**WHAT IS BEING ASKED:** Using the listing below, report how many lines contain the word "projects" and give no other words.

**RECORDS FOR THE TASK:**
★ ★ ★ ★ ★
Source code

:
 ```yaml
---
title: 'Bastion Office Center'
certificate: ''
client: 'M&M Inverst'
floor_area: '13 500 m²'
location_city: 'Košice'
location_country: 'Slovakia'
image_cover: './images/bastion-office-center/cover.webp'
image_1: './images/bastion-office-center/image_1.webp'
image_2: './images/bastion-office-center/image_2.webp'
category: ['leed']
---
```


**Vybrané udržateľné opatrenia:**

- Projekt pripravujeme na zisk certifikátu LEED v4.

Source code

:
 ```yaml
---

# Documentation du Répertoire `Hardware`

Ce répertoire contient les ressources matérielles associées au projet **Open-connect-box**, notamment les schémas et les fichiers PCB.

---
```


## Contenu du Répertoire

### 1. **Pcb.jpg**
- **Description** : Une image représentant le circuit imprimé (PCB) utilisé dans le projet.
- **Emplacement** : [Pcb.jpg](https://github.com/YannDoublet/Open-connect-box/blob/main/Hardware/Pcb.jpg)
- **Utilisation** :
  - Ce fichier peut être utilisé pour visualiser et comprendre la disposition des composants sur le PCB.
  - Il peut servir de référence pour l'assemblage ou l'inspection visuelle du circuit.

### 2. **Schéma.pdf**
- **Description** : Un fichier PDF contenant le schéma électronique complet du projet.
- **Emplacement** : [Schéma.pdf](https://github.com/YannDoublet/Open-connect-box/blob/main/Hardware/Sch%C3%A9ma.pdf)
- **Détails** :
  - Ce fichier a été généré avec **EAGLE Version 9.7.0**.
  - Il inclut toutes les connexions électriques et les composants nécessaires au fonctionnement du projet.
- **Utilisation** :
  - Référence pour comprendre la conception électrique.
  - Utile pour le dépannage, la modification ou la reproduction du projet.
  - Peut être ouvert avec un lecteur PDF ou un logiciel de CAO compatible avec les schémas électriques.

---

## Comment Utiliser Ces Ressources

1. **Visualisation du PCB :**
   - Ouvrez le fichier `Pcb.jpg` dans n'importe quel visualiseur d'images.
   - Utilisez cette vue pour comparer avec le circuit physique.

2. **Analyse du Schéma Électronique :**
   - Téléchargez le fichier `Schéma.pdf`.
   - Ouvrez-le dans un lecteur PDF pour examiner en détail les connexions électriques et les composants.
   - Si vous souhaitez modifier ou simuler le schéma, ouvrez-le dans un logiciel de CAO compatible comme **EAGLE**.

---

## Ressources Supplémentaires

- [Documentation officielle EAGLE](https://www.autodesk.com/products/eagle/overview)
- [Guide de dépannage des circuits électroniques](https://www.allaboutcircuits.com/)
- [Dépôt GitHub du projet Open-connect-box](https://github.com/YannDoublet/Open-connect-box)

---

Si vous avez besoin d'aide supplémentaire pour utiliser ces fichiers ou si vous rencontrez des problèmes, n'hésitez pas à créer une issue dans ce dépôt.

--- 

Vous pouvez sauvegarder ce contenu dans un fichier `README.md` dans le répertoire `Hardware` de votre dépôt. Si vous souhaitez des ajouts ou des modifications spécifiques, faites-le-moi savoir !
★ ★ ★ ★ ★
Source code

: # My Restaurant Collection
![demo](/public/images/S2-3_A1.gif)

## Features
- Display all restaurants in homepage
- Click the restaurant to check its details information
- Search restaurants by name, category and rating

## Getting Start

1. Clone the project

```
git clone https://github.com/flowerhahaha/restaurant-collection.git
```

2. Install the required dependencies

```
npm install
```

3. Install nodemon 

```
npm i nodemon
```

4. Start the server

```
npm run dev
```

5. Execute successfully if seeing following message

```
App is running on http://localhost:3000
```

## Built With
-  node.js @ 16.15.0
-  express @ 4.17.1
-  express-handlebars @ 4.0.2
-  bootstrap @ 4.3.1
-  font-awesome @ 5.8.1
★ ★ ★ ★ ★
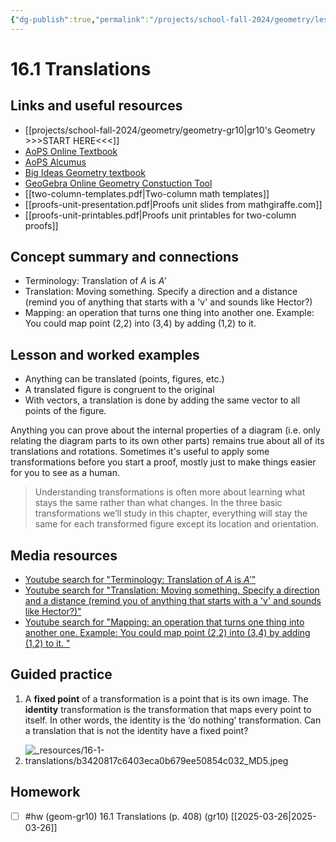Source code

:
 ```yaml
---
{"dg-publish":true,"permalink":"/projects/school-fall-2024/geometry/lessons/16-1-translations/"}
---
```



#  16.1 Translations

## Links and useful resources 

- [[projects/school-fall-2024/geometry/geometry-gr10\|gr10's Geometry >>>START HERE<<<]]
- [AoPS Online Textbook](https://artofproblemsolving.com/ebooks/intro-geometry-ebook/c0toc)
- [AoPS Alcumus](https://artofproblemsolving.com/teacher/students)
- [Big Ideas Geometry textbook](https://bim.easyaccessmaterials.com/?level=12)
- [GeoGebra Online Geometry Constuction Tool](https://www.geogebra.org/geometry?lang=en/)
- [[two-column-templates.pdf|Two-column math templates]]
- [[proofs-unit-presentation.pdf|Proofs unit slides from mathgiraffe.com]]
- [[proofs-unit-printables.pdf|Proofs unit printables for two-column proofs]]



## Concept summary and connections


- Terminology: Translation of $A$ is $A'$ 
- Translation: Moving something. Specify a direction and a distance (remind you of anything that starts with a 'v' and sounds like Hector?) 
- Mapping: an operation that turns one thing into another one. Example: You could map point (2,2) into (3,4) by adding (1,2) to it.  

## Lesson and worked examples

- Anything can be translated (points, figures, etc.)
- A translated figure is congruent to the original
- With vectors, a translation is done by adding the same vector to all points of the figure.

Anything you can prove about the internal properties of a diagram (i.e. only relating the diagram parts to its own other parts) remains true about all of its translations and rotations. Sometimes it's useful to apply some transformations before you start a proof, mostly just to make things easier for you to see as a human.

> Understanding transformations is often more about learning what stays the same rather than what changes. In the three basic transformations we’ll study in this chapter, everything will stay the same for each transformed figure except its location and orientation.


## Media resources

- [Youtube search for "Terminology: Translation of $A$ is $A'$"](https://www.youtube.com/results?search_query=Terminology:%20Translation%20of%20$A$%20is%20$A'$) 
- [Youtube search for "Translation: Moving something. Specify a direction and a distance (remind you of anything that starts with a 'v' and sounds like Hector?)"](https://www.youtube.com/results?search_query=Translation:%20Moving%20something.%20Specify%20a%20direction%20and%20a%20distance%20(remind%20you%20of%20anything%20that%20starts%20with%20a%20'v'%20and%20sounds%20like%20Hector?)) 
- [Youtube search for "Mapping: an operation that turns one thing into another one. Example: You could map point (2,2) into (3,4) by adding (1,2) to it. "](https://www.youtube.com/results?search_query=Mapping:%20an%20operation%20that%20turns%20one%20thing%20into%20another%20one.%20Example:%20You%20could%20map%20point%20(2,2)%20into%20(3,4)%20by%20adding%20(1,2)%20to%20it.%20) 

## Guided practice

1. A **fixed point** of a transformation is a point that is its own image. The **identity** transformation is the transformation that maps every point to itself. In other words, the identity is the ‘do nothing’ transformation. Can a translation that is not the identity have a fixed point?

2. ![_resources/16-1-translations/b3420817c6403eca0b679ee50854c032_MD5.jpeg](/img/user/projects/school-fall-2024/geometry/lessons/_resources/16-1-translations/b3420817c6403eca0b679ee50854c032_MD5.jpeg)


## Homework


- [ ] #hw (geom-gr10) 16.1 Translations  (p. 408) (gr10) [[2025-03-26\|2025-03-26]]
★ ★ ★ ★ ★
**THE COMPLETED TASK:** 3